• [Your assignment]
Starting at the line that contains "Our method obtained" and ending at the line that contains "are shown in", the lines below are to be given again exactly, with nothing added.

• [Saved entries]
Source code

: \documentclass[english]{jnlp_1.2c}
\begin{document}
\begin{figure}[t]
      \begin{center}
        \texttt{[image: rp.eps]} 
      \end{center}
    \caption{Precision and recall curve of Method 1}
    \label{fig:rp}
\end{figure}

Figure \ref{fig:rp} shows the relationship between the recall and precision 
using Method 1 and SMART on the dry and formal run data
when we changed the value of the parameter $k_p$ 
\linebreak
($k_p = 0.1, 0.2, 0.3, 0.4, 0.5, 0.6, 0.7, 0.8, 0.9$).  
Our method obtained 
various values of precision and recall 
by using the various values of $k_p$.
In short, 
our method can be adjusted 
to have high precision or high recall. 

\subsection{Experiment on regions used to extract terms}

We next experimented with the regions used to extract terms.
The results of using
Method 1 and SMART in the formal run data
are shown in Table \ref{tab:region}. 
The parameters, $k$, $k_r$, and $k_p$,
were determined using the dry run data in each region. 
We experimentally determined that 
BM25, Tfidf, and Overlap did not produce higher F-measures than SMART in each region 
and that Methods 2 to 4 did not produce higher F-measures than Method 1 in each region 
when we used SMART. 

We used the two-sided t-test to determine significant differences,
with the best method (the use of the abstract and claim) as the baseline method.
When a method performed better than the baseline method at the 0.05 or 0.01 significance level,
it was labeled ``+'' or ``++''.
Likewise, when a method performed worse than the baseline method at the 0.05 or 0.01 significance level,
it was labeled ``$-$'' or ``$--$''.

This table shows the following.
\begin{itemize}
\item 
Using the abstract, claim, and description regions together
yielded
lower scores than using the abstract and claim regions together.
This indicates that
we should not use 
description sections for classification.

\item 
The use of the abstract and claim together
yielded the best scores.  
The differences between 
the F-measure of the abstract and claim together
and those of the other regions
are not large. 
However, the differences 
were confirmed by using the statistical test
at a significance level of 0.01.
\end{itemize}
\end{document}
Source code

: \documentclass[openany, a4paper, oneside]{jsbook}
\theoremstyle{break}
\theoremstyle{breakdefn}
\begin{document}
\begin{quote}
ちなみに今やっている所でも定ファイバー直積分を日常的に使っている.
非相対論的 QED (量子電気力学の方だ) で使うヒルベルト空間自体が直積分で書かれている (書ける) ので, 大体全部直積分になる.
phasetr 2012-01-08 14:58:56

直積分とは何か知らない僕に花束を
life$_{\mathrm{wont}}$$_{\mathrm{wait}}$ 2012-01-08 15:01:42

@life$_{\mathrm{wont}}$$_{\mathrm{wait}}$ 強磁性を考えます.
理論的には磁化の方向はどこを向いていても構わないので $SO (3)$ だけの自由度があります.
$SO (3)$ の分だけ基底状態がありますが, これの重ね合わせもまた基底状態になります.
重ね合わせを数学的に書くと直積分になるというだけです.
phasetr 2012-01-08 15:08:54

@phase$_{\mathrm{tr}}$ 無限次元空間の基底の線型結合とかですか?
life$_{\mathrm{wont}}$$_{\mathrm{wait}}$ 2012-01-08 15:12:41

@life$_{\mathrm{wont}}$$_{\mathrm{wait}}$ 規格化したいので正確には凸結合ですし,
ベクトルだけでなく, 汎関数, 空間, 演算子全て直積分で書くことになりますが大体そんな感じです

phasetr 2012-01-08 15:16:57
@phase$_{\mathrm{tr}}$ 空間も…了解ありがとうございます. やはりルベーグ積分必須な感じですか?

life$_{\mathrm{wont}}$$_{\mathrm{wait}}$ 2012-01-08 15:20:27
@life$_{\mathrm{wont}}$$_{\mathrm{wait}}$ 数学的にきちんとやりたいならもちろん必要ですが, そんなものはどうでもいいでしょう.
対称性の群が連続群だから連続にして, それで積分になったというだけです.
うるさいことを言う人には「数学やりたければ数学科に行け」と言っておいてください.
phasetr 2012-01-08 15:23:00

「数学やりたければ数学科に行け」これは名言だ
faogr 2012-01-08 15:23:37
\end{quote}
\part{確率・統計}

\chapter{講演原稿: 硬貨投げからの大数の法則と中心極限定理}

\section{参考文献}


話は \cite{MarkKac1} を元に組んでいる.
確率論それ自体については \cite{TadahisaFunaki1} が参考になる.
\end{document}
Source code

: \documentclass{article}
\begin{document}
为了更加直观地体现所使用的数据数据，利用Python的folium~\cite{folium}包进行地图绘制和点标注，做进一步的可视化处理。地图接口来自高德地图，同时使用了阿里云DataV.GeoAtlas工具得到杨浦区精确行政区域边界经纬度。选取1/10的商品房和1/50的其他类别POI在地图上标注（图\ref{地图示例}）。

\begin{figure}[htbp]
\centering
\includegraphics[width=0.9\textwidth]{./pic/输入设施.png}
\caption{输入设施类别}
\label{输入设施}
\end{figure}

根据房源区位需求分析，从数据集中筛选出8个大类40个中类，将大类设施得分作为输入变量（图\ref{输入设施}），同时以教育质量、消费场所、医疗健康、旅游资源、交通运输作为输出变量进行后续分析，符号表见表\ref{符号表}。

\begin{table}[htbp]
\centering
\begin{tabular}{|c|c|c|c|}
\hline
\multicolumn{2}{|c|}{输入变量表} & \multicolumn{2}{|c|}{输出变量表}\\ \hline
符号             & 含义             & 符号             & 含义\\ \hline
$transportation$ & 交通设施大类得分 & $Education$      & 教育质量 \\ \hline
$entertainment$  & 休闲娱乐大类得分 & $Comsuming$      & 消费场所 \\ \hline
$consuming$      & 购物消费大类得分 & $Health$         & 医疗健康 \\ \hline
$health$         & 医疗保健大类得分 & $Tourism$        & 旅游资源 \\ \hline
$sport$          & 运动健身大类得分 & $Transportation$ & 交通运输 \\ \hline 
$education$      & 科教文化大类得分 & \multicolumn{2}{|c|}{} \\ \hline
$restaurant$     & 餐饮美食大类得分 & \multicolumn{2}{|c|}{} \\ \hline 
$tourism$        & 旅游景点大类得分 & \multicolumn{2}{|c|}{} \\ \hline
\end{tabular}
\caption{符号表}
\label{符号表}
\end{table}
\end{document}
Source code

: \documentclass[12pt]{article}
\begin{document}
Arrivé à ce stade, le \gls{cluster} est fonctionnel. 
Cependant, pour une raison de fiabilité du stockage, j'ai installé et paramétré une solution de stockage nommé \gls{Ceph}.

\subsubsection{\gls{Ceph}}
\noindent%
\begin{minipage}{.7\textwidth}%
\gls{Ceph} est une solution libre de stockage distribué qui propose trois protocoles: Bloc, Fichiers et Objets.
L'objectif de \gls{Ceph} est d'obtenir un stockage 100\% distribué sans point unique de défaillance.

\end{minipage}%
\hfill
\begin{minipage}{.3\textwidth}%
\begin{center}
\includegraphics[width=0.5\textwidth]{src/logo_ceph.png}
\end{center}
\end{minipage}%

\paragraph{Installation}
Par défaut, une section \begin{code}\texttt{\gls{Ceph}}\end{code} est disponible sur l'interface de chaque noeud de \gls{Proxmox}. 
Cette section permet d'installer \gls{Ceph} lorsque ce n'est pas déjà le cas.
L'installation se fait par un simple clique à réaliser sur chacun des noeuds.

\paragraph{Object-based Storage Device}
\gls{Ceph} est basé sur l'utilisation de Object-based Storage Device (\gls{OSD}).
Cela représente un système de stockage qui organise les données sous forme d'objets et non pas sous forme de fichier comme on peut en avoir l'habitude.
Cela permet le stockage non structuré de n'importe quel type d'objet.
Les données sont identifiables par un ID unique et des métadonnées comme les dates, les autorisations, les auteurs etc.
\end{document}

• [Solved problem]
Our method obtained 
various values of precision and recall 
by using the various values of $k_p$.
In short, 
our method can be adjusted 
to have high precision or high recall. 

\subsection{Experiment on regions used to extract terms}

We next experimented with the regions used to extract terms.
The results of using
Method 1 and SMART in the formal run data
are shown in Table \ref{tab:region}. 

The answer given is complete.